Title:Cotton Is King.
Date:February 6th 1861
This poem was published in the Confederate-sympathising Alexandria Gazette before the violent commencement of the American Civil War in April 1861, and the Union’s subsequent blockade of Southern ports. It is expressive of the resolute confidence which the Confederacy held in its strategy of “cotton diplomacy”, believing that Britain would recognise the legitimacy of the seceding states owing to its need for cotton. Indeed, the poem echoes the famous statement made on the floor of the senate in 1858 by the South Carolina senator and cotton planter, James Henry Hammond: If the system of slave-powered cotton growing was threatened, Hammond explained, ‘England would topple headlong and carry the whole civilized world with her… no power on earth dares to make war upon it. Cotton is king.’* Building on historic ties, the poet offers a striking evocation of the Battle of New Orleans during the ‘War of 1812’, where Andrew Jackson’s American army killed Sir Edward Pakenham, then commander of British forces in North America.

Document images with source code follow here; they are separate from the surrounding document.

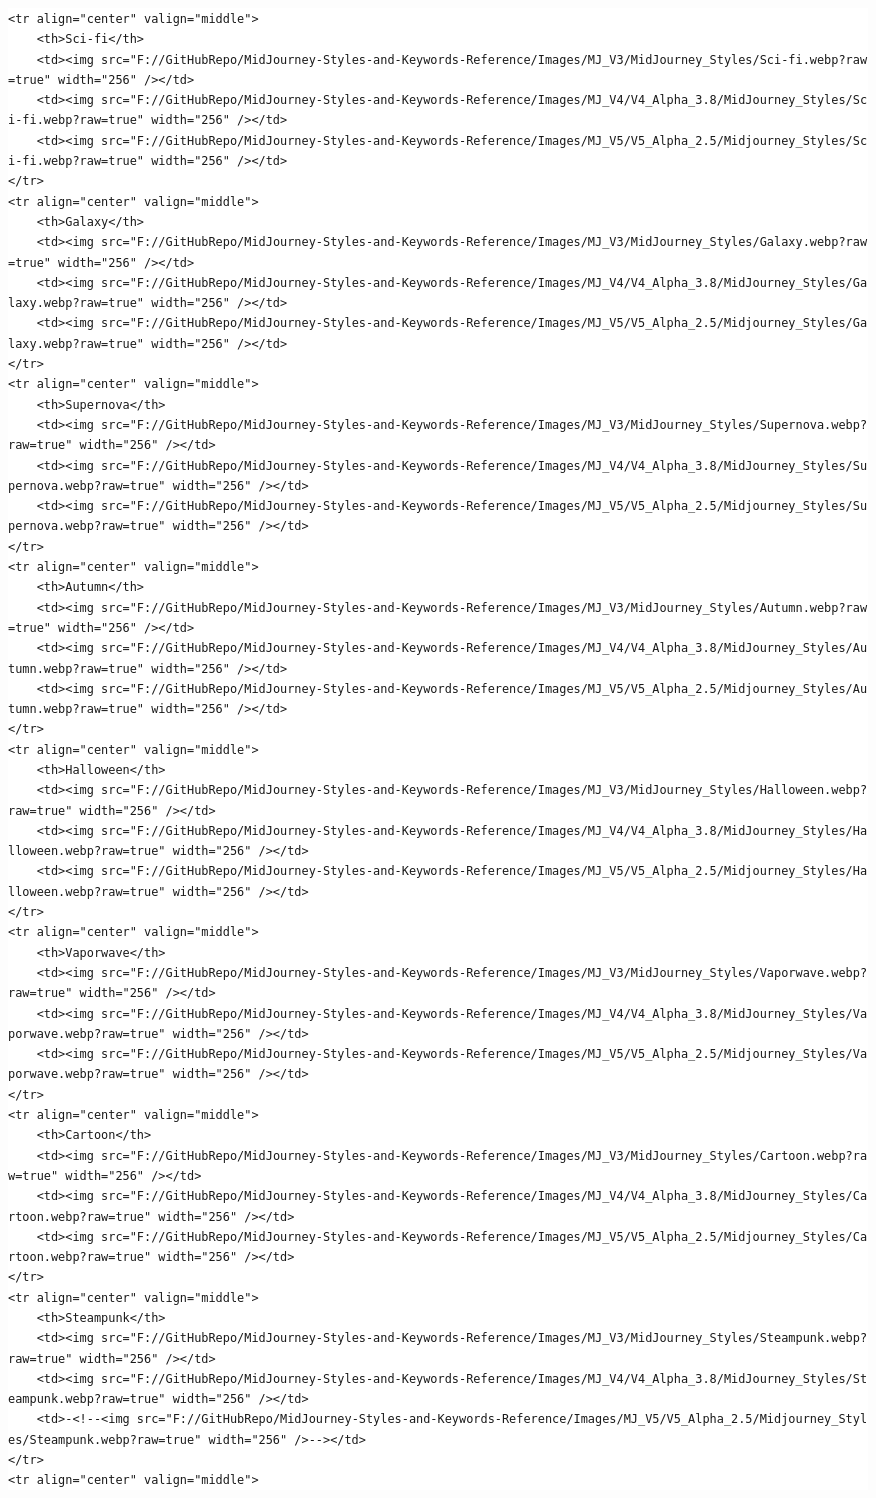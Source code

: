    <tr align="center" valign="middle">
        <th>Sci-fi</th>
        <td><img src="F://GitHubRepo/MidJourney-Styles-and-Keywords-Reference/Images/MJ_V3/MidJourney_Styles/Sci-fi.webp?raw=true" width="256" /></td>
        <td><img src="F://GitHubRepo/MidJourney-Styles-and-Keywords-Reference/Images/MJ_V4/V4_Alpha_3.8/MidJourney_Styles/Sci-fi.webp?raw=true" width="256" /></td>
        <td><img src="F://GitHubRepo/MidJourney-Styles-and-Keywords-Reference/Images/MJ_V5/V5_Alpha_2.5/Midjourney_Styles/Sci-fi.webp?raw=true" width="256" /></td>
    </tr>
    <tr align="center" valign="middle">
        <th>Galaxy</th>
        <td><img src="F://GitHubRepo/MidJourney-Styles-and-Keywords-Reference/Images/MJ_V3/MidJourney_Styles/Galaxy.webp?raw=true" width="256" /></td>
        <td><img src="F://GitHubRepo/MidJourney-Styles-and-Keywords-Reference/Images/MJ_V4/V4_Alpha_3.8/MidJourney_Styles/Galaxy.webp?raw=true" width="256" /></td>
        <td><img src="F://GitHubRepo/MidJourney-Styles-and-Keywords-Reference/Images/MJ_V5/V5_Alpha_2.5/Midjourney_Styles/Galaxy.webp?raw=true" width="256" /></td>
    </tr>
    <tr align="center" valign="middle">
        <th>Supernova</th>
        <td><img src="F://GitHubRepo/MidJourney-Styles-and-Keywords-Reference/Images/MJ_V3/MidJourney_Styles/Supernova.webp?raw=true" width="256" /></td>
        <td><img src="F://GitHubRepo/MidJourney-Styles-and-Keywords-Reference/Images/MJ_V4/V4_Alpha_3.8/MidJourney_Styles/Supernova.webp?raw=true" width="256" /></td>
        <td><img src="F://GitHubRepo/MidJourney-Styles-and-Keywords-Reference/Images/MJ_V5/V5_Alpha_2.5/Midjourney_Styles/Supernova.webp?raw=true" width="256" /></td>
    </tr>
    <tr align="center" valign="middle">
        <th>Autumn</th>
        <td><img src="F://GitHubRepo/MidJourney-Styles-and-Keywords-Reference/Images/MJ_V3/MidJourney_Styles/Autumn.webp?raw=true" width="256" /></td>
        <td><img src="F://GitHubRepo/MidJourney-Styles-and-Keywords-Reference/Images/MJ_V4/V4_Alpha_3.8/MidJourney_Styles/Autumn.webp?raw=true" width="256" /></td>
        <td><img src="F://GitHubRepo/MidJourney-Styles-and-Keywords-Reference/Images/MJ_V5/V5_Alpha_2.5/Midjourney_Styles/Autumn.webp?raw=true" width="256" /></td>
    </tr>
    <tr align="center" valign="middle">
        <th>Halloween</th>
        <td><img src="F://GitHubRepo/MidJourney-Styles-and-Keywords-Reference/Images/MJ_V3/MidJourney_Styles/Halloween.webp?raw=true" width="256" /></td>
        <td><img src="F://GitHubRepo/MidJourney-Styles-and-Keywords-Reference/Images/MJ_V4/V4_Alpha_3.8/MidJourney_Styles/Halloween.webp?raw=true" width="256" /></td>
        <td><img src="F://GitHubRepo/MidJourney-Styles-and-Keywords-Reference/Images/MJ_V5/V5_Alpha_2.5/Midjourney_Styles/Halloween.webp?raw=true" width="256" /></td>
    </tr>
    <tr align="center" valign="middle">
        <th>Vaporwave</th>
        <td><img src="F://GitHubRepo/MidJourney-Styles-and-Keywords-Reference/Images/MJ_V3/MidJourney_Styles/Vaporwave.webp?raw=true" width="256" /></td>
        <td><img src="F://GitHubRepo/MidJourney-Styles-and-Keywords-Reference/Images/MJ_V4/V4_Alpha_3.8/MidJourney_Styles/Vaporwave.webp?raw=true" width="256" /></td>
        <td><img src="F://GitHubRepo/MidJourney-Styles-and-Keywords-Reference/Images/MJ_V5/V5_Alpha_2.5/Midjourney_Styles/Vaporwave.webp?raw=true" width="256" /></td>
    </tr>
    <tr align="center" valign="middle">
        <th>Cartoon</th>
        <td><img src="F://GitHubRepo/MidJourney-Styles-and-Keywords-Reference/Images/MJ_V3/MidJourney_Styles/Cartoon.webp?raw=true" width="256" /></td>
        <td><img src="F://GitHubRepo/MidJourney-Styles-and-Keywords-Reference/Images/MJ_V4/V4_Alpha_3.8/MidJourney_Styles/Cartoon.webp?raw=true" width="256" /></td>
        <td><img src="F://GitHubRepo/MidJourney-Styles-and-Keywords-Reference/Images/MJ_V5/V5_Alpha_2.5/Midjourney_Styles/Cartoon.webp?raw=true" width="256" /></td>
    </tr>
    <tr align="center" valign="middle">
        <th>Steampunk</th>
        <td><img src="F://GitHubRepo/MidJourney-Styles-and-Keywords-Reference/Images/MJ_V3/MidJourney_Styles/Steampunk.webp?raw=true" width="256" /></td>
        <td><img src="F://GitHubRepo/MidJourney-Styles-and-Keywords-Reference/Images/MJ_V4/V4_Alpha_3.8/MidJourney_Styles/Steampunk.webp?raw=true" width="256" /></td>
        <td>-<!--<img src="F://GitHubRepo/MidJourney-Styles-and-Keywords-Reference/Images/MJ_V5/V5_Alpha_2.5/Midjourney_Styles/Steampunk.webp?raw=true" width="256" />--></td>
    </tr>
    <tr align="center" valign="middle">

Here, according to the poet, cotton had provided a physical ‘fort’ which proved impervious to British attacks. Now, in the poet’s warning to all, cotton will again prove the unconquerable agent, capable of overpowering Lincoln’s political ambitions and forcing British recognition of the Confederacy. JC
*James Henry Hammond in Beckert, Sven, Empire of Cotton: A New History of Global Capitalism, (London: Penguin Books, 2015), p.244.